O Chile é um país e tanto. E Santiago, uma cidade encantadora. A vida é cara, tem uma miserável poluição atmosférica e um trânsito engarrafado demais para meu gosto, mas afinal nada é perfeito. Em contrapartida, é fácil fugir destes atropelos: nessa época do ano, Santiago fica a uma hora da neve. E, o ano todo, a duas do mar. Tem um metrô limpo, eficiente e agradável. A comida é saborosa, os restaurantes magníficos e com um serviço de primeira. É uma cidade segura - quase um paraíso para quem vive na guerrilha urbana de Rio e São Paulo. E o povo é de uma gentileza absurdamente encantadora. Até os motoristas de taxi, quem diria, são delicadíssimos.

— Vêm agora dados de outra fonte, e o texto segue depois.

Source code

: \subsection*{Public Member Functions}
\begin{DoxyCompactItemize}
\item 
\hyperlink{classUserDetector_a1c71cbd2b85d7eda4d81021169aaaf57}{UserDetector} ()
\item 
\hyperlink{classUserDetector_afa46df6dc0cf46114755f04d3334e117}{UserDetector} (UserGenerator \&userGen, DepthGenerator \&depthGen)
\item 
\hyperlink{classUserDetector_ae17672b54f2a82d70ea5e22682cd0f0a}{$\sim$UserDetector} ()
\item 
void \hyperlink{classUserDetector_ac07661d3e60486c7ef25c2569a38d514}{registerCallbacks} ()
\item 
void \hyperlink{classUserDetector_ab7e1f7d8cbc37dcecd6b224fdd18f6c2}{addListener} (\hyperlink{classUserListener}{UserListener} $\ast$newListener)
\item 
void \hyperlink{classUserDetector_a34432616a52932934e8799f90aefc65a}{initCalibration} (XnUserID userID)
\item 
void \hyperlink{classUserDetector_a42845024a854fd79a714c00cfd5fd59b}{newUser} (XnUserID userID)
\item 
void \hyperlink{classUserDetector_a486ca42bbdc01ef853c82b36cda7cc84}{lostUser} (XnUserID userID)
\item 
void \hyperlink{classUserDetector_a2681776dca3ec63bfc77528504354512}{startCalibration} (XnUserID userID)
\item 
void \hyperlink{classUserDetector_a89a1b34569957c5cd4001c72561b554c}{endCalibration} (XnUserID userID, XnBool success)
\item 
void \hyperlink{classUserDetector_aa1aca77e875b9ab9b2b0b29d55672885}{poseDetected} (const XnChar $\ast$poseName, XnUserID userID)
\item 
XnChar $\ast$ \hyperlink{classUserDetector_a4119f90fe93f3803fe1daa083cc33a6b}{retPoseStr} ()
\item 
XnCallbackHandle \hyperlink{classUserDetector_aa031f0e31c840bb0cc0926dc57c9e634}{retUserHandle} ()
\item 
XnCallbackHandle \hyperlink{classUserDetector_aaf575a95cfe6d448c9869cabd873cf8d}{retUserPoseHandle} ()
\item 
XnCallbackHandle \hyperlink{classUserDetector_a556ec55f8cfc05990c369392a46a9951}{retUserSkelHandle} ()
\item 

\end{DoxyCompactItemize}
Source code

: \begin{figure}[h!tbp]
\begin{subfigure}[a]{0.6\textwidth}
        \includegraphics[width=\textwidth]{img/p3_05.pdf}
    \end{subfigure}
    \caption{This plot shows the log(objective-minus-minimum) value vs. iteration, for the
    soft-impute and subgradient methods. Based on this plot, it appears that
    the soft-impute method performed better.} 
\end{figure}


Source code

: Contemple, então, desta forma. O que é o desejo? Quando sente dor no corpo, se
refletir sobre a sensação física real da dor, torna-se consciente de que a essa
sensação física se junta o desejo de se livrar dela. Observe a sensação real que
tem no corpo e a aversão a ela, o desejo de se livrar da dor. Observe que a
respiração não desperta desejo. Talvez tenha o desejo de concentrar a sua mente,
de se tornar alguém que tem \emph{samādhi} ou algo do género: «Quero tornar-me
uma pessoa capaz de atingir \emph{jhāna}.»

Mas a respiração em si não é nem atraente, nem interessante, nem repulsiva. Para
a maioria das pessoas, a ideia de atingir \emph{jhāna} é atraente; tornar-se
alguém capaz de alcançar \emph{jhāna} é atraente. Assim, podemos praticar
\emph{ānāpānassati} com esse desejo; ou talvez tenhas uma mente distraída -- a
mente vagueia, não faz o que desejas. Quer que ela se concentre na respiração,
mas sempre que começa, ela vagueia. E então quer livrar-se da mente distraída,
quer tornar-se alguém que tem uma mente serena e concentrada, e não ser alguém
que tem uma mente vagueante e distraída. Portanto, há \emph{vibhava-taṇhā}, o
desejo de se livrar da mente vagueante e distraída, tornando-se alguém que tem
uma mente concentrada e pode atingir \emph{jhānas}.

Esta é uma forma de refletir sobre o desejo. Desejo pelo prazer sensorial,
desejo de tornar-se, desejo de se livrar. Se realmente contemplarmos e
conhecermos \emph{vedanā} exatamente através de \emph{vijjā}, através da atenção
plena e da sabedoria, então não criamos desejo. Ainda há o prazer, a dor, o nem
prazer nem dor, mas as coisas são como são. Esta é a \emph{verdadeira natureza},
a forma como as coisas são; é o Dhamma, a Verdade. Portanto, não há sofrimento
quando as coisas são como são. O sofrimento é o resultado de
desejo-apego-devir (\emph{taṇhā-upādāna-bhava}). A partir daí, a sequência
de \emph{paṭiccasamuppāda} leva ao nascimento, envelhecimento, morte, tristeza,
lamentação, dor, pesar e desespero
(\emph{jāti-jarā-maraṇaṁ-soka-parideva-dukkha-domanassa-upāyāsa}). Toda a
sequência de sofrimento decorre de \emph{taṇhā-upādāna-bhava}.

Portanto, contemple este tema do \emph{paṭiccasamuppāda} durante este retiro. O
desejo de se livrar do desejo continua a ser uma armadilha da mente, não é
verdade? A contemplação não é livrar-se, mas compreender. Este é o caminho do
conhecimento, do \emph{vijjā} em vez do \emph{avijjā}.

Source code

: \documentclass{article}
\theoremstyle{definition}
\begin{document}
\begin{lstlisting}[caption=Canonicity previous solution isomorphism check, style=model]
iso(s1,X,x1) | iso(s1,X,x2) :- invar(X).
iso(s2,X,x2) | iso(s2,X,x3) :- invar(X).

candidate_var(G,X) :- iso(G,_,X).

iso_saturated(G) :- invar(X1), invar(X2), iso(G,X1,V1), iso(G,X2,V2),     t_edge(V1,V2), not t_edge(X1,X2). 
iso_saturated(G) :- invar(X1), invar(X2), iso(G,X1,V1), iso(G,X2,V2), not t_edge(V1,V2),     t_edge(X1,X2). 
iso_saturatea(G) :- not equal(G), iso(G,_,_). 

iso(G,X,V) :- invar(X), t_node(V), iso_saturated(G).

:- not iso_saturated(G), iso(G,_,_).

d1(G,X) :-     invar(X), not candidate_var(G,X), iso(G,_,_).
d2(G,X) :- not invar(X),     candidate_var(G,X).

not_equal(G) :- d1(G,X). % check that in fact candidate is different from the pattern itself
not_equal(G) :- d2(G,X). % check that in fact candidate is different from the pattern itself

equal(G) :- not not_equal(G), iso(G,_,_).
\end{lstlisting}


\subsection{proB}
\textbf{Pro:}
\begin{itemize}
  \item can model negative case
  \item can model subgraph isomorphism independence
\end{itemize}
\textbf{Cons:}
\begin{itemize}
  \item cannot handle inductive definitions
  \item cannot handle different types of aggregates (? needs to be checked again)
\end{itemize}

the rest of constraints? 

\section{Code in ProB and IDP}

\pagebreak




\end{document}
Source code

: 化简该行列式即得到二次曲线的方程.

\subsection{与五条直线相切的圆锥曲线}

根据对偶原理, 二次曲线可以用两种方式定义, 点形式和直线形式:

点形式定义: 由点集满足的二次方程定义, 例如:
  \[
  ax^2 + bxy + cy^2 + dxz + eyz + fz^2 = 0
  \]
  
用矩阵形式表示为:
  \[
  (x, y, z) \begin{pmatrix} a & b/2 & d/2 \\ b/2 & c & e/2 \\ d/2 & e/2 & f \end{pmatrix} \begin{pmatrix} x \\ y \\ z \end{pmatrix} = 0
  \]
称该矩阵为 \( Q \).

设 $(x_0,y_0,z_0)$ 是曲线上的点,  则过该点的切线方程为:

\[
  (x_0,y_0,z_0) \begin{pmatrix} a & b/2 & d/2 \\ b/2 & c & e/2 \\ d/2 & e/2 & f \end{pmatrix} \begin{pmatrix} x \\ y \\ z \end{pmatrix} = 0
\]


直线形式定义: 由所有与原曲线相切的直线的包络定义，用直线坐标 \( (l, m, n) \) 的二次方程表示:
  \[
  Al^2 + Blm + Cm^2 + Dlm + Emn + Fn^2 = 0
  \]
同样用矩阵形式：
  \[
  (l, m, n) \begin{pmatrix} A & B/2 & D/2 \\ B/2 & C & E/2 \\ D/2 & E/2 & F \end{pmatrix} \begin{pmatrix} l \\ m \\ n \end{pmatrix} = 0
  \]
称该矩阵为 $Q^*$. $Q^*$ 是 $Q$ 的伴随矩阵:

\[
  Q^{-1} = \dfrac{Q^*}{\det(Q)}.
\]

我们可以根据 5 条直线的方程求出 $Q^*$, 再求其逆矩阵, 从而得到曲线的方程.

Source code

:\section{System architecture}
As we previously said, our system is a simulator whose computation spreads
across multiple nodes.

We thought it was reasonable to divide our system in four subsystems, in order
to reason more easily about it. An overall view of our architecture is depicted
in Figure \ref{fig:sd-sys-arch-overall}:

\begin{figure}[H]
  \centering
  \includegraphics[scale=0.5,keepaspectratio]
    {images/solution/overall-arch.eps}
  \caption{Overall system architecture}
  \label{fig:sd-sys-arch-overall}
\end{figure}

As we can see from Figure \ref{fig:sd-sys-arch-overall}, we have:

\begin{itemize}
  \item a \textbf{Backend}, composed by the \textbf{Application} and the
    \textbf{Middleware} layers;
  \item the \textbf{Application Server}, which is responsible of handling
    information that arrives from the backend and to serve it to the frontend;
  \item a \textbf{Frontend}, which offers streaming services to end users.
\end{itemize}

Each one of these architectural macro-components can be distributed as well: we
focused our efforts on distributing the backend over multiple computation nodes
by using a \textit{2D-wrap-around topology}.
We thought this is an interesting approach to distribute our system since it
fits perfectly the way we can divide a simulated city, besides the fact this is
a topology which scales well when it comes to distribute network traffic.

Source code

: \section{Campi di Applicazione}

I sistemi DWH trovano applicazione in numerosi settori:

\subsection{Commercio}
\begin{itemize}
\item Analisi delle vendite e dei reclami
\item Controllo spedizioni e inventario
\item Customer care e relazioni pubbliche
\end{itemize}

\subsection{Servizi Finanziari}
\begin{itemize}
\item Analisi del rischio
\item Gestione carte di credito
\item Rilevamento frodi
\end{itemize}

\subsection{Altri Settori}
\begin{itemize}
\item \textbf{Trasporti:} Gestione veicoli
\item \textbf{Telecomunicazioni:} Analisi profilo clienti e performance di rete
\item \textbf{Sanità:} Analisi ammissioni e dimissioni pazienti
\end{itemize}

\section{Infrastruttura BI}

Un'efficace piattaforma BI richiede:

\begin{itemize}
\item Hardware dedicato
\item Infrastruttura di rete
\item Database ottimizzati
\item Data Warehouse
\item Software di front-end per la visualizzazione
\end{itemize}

Os irmãos chilenos recebem a nós, brasileiros, com uma comovente amizade fraterna. Assistem religiosamente aos jogos da copa, vestiram a camisa de latinoamérica e torcem pelo Brasil.

No que toca à informática, estão um bocado adiantados. O parque instalado cresce a uma taxa de 20% ao ano. O governo nunca se meteu no assunto: somente agora discute-se a possibilidade de criar um organismo governamental, a Comissão Nacional de Informática, cuja finalidade será promover a exploração racional e otimização dos recursos da informática nos órgãos públicos. Que espero que não criem - ou, se criarem, que não se meta nos privados, que vão indo muito bem sem ingerência do governo. Aqueles preços lá de cima são possíveis devido a uma política simples e transparente de impostos: importa-se o que se desejar, desde que se pague uma taxa de importação de 18% e um imposto local de 11%.

Ah, e mais um detalhe que talvez seja importante: o Chile não tem, nunca teve e, presumo, jamais terá uma lei de reserva de mercado de informática.